▸ Exercise
Of all the entries below, retype only the lines from the one with "Clk Frequency= Baud-rate * 16" through the one with "This means if", exactly as they appear.

▸ Dataset extract
⟨
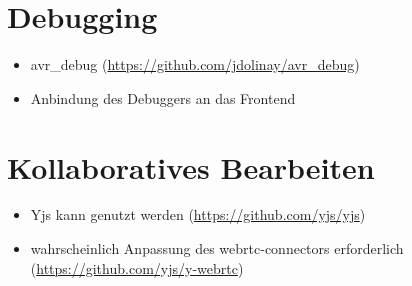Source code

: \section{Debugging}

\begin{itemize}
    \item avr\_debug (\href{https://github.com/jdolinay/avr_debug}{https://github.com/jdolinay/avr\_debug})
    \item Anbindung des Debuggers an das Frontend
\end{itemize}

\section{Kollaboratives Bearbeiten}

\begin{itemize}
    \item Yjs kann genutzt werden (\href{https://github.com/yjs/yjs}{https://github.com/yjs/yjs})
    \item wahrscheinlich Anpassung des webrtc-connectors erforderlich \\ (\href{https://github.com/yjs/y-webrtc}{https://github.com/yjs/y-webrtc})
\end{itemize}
⟩
⟨
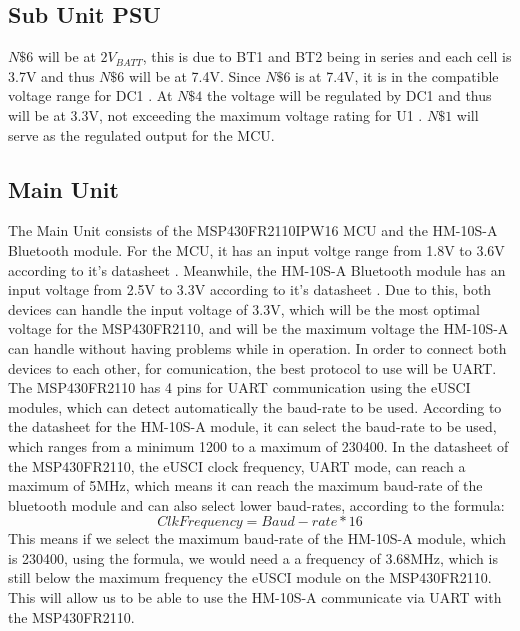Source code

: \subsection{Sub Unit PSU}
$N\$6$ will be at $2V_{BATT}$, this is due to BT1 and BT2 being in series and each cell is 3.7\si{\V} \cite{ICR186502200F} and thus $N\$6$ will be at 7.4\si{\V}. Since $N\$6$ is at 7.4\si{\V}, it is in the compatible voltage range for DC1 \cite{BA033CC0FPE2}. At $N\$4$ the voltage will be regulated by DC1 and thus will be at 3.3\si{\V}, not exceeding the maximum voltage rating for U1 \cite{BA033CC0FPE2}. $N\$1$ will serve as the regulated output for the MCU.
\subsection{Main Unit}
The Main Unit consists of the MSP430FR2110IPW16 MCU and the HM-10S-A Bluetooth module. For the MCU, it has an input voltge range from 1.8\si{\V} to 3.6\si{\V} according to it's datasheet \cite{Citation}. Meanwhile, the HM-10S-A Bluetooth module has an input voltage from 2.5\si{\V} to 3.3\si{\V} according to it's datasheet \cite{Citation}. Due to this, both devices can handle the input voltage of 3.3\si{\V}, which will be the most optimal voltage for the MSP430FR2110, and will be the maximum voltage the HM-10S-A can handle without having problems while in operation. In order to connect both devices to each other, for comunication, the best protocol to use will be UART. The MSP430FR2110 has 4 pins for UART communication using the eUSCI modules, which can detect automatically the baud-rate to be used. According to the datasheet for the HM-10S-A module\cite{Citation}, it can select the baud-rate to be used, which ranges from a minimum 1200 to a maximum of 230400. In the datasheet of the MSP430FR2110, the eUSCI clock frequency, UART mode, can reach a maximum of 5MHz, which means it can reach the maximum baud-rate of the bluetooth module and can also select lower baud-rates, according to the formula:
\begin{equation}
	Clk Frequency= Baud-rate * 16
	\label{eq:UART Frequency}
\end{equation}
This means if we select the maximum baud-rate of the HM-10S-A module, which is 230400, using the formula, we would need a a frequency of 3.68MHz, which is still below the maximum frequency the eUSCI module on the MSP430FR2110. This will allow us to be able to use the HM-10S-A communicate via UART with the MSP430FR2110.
⟩
⟨
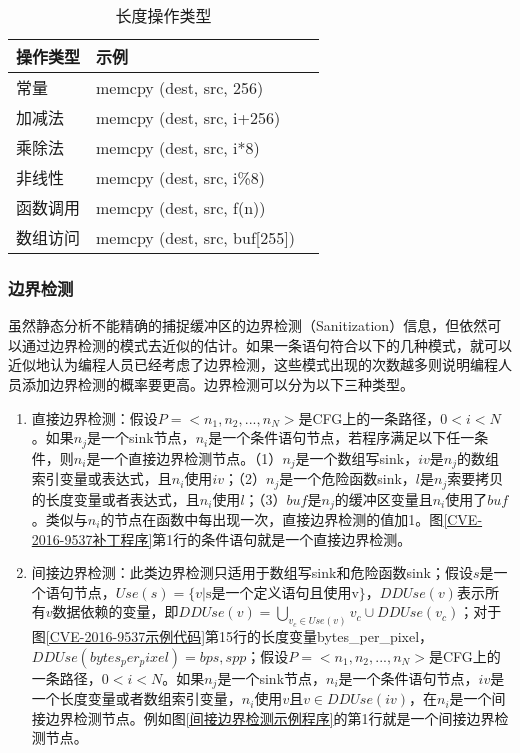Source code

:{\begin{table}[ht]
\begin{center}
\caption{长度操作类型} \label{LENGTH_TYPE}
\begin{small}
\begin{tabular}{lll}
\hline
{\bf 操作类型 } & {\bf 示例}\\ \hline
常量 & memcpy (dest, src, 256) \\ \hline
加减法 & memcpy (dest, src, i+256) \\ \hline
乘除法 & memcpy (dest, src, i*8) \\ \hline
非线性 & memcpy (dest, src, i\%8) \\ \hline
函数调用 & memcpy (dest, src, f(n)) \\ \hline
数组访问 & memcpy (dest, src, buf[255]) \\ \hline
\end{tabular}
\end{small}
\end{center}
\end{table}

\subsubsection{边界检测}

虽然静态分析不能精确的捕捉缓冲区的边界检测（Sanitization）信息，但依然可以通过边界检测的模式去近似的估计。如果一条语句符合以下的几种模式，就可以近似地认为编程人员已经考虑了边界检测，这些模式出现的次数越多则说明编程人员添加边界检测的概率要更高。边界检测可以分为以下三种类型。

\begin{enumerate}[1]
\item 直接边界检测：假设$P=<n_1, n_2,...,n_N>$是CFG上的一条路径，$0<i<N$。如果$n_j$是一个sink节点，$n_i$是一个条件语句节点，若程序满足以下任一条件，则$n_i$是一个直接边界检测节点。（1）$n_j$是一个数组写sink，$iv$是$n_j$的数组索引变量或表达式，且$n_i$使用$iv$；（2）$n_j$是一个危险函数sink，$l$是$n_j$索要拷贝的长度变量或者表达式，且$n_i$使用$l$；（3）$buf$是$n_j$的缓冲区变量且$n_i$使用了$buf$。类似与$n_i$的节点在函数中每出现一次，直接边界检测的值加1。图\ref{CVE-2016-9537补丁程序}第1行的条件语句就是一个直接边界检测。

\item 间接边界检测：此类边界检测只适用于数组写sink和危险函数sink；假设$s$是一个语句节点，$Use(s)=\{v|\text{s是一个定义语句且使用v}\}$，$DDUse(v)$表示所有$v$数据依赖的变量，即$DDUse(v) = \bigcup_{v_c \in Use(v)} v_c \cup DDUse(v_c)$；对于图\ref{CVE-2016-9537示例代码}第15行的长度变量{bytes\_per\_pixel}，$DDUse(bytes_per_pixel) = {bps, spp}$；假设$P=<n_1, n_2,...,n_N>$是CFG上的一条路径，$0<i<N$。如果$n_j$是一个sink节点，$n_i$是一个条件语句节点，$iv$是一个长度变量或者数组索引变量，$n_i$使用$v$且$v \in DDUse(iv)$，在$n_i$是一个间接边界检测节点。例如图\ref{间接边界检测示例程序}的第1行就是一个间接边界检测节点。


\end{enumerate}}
⟩
▸ Your response
	Clk Frequency= Baud-rate * 16
	\label{eq:UART Frequency}
\end{equation}
This means if we select the maximum baud-rate of the HM-10S-A module, which is 230400, using the formula, we would need a a frequency of 3.68MHz, which is still below the maximum frequency the eUSCI module on the MSP430FR2110. This will allow us to be able to use the HM-10S-A communicate via UART with the MSP430FR2110.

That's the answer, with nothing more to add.